Data for this exercise START

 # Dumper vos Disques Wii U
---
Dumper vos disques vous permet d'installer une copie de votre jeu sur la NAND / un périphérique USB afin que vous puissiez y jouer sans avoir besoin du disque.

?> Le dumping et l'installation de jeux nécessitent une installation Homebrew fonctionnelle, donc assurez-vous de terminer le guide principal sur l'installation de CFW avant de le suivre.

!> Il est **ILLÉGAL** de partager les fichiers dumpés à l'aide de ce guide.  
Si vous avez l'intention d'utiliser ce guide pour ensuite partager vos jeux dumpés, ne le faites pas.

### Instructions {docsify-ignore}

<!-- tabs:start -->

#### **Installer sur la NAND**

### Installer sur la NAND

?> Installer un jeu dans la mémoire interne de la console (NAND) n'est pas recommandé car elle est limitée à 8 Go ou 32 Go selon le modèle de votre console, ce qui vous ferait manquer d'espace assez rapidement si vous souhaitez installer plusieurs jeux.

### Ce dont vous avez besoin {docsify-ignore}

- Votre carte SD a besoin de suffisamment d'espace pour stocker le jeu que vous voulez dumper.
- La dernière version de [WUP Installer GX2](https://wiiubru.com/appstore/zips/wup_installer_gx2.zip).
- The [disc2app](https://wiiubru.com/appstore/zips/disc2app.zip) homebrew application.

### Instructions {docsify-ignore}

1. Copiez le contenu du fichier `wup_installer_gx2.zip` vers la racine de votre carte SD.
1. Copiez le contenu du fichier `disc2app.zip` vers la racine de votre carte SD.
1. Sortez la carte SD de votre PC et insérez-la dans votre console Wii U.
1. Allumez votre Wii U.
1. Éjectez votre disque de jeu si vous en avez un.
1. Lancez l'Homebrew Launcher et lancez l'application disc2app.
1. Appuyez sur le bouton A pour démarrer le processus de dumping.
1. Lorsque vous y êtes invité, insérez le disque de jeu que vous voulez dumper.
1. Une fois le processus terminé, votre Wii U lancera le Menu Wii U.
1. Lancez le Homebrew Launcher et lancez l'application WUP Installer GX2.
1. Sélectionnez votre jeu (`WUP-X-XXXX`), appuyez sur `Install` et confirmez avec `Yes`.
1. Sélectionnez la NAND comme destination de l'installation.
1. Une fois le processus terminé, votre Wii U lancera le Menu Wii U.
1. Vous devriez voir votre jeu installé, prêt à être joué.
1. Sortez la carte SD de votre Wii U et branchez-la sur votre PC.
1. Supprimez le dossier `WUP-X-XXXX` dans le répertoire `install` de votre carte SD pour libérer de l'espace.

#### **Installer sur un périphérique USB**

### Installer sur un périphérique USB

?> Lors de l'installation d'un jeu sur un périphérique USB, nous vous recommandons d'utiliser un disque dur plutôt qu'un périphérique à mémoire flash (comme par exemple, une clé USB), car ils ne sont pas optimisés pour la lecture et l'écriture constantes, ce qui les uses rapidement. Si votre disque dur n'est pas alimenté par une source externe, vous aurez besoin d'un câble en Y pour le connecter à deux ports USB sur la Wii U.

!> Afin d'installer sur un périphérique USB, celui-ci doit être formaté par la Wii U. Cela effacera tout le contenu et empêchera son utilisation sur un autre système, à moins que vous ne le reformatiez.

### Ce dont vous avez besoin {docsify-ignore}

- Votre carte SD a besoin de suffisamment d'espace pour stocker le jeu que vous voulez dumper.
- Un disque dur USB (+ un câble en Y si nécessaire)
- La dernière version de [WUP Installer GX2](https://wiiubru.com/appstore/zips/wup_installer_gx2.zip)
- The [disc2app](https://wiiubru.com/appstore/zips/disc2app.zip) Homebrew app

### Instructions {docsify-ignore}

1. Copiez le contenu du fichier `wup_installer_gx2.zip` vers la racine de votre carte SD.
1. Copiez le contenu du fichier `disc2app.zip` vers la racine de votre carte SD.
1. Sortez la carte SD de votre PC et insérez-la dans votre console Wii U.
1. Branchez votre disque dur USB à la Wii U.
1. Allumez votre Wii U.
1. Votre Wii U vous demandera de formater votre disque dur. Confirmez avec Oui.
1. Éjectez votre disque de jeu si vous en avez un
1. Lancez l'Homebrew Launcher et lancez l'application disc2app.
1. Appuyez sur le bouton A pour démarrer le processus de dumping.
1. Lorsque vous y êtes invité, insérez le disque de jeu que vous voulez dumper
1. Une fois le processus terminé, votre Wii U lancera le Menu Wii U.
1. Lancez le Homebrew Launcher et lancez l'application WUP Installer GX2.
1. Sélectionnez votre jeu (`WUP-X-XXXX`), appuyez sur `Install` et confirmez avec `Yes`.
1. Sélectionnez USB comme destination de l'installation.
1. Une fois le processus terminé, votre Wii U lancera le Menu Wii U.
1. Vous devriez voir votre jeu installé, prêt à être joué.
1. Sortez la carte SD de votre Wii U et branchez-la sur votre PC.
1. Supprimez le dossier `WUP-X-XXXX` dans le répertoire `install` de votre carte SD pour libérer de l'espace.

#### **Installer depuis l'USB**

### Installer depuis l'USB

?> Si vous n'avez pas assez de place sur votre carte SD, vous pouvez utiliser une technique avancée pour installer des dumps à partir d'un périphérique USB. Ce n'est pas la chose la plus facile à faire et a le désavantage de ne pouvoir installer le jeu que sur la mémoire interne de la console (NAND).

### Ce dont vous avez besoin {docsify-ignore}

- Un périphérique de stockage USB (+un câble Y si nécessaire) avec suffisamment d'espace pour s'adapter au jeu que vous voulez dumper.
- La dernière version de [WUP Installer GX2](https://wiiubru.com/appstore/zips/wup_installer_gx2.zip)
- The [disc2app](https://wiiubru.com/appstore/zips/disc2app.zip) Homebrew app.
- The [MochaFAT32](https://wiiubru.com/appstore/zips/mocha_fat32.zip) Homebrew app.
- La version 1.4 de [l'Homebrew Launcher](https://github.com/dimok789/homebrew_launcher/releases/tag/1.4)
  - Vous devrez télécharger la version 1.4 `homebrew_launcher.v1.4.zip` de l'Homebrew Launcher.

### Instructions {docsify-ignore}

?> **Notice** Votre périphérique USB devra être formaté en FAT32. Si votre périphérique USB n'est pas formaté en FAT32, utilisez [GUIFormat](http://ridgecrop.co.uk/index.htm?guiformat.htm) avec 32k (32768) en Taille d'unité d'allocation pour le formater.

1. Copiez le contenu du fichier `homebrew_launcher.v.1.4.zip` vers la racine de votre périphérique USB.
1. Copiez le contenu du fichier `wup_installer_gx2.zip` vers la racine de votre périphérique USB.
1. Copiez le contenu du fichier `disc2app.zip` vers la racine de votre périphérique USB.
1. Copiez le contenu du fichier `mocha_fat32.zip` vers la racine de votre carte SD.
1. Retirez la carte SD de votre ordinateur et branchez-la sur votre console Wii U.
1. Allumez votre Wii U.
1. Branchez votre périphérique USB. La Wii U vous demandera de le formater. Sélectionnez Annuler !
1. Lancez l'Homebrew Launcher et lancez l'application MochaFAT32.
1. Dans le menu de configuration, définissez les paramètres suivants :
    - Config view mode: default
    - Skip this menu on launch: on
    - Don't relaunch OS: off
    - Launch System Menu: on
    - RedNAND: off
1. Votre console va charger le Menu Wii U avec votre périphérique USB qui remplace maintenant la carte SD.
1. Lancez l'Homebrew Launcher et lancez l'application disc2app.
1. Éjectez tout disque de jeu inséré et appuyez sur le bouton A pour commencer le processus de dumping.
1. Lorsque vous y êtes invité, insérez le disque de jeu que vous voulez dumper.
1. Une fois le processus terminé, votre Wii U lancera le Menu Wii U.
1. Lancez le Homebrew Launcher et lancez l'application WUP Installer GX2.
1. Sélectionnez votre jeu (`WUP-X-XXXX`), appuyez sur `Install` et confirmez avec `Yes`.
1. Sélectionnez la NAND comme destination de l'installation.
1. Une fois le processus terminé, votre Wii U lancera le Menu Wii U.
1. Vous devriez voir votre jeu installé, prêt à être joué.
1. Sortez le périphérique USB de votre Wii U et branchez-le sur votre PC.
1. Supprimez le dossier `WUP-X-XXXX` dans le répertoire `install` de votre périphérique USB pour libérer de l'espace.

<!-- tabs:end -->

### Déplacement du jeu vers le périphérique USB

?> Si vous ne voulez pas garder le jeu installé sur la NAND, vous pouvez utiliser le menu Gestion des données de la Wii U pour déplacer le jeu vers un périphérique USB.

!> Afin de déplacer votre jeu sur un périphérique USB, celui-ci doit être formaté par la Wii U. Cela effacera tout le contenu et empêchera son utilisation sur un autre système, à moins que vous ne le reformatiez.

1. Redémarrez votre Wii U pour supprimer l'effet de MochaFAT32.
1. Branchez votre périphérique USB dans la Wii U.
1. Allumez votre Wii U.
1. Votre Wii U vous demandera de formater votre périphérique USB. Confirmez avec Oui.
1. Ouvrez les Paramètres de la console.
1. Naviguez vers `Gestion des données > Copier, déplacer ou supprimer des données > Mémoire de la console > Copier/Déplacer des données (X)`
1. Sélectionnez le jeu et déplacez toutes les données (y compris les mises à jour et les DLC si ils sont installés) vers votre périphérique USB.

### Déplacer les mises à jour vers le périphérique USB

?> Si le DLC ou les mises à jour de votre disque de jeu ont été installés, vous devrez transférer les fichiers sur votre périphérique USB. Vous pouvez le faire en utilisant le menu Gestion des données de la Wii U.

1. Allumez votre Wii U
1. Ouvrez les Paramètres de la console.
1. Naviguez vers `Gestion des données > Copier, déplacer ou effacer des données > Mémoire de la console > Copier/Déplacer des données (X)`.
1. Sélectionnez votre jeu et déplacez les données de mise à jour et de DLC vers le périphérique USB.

Data for this exercise END
Data for this exercise START

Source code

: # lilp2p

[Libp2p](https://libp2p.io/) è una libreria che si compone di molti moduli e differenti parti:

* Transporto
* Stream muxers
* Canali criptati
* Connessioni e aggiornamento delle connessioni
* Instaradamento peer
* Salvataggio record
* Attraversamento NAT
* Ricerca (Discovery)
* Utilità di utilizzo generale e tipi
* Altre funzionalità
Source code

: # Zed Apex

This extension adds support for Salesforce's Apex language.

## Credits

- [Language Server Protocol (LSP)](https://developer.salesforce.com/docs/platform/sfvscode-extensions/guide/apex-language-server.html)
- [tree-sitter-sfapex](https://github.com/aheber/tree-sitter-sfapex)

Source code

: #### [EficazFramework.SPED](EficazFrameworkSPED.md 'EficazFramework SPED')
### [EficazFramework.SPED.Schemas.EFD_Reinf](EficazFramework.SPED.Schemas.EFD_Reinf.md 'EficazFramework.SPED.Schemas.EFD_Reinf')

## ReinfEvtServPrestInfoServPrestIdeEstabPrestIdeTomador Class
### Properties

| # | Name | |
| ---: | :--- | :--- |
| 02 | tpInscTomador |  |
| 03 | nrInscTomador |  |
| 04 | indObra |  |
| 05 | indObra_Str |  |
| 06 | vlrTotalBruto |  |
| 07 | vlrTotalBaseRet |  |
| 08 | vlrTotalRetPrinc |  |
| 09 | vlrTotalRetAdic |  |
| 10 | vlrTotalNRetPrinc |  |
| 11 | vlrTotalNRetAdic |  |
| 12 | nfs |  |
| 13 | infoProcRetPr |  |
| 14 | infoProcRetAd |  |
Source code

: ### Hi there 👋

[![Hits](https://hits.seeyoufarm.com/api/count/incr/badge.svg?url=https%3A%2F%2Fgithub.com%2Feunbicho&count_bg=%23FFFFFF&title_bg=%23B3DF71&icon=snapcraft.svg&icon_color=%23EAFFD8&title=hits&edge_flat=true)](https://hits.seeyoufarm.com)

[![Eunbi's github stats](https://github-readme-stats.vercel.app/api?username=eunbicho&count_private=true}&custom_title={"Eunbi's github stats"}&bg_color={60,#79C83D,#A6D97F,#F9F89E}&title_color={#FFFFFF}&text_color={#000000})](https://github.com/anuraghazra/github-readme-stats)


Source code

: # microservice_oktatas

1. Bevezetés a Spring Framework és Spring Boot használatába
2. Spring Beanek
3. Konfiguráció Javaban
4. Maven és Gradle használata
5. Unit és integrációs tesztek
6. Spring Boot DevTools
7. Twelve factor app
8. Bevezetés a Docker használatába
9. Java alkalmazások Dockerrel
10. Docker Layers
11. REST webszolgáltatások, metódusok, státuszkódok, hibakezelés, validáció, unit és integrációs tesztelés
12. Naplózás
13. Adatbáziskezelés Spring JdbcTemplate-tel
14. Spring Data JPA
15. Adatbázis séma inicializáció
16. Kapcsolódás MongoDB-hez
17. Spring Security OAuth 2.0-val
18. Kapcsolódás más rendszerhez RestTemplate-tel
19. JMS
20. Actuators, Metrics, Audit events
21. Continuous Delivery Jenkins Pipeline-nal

Data for this exercise END
Data for this exercise START

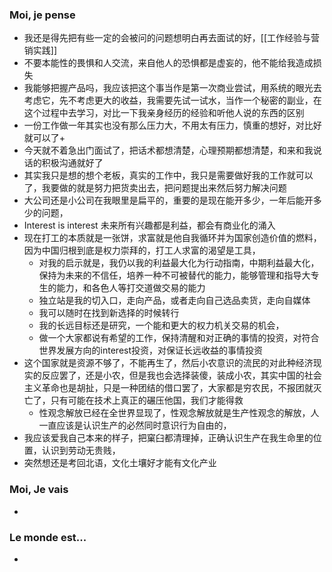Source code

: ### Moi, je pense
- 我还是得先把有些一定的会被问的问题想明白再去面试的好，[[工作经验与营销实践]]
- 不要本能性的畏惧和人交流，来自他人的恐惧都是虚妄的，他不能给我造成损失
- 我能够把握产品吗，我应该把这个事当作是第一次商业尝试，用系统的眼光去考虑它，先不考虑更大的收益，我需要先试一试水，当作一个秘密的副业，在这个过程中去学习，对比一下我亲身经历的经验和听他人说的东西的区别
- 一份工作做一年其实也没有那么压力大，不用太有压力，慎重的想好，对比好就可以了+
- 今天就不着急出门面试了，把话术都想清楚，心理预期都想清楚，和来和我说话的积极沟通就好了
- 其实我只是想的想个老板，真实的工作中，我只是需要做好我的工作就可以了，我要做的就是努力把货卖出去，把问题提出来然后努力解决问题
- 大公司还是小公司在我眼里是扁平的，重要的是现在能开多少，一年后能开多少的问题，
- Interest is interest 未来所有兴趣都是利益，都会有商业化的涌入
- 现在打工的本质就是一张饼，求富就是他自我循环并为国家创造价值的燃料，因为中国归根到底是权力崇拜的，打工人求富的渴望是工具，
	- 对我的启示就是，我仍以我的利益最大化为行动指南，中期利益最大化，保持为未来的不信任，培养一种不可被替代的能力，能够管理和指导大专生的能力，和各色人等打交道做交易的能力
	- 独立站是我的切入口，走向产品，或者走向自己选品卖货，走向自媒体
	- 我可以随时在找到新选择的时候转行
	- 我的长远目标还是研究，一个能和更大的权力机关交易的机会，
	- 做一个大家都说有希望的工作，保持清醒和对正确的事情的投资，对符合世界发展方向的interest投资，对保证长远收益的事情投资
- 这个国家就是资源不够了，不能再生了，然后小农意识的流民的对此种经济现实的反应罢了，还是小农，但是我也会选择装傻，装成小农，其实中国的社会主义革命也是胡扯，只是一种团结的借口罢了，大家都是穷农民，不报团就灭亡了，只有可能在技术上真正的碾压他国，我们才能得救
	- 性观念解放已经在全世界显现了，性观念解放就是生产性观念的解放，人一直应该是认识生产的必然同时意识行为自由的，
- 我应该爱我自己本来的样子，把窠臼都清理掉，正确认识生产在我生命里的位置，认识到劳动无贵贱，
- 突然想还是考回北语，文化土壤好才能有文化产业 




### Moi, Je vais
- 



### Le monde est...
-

Data for this exercise END

Copy each line of the listing that carries the word "guide".

?> Le dumping et l'installation de jeux nécessitent une installation Homebrew fonctionnelle, donc assurez-vous de terminer le guide principal sur l'installation de CFW avant de le suivre.
!> Il est **ILLÉGAL** de partager les fichiers dumpés à l'aide de ce guide.  
Si vous avez l'intention d'utiliser ce guide pour ensuite partager vos jeux dumpés, ne le faites pas.
- [Language Server Protocol (LSP)](https://developer.salesforce.com/docs/platform/sfvscode-extensions/guide/apex-language-server.html)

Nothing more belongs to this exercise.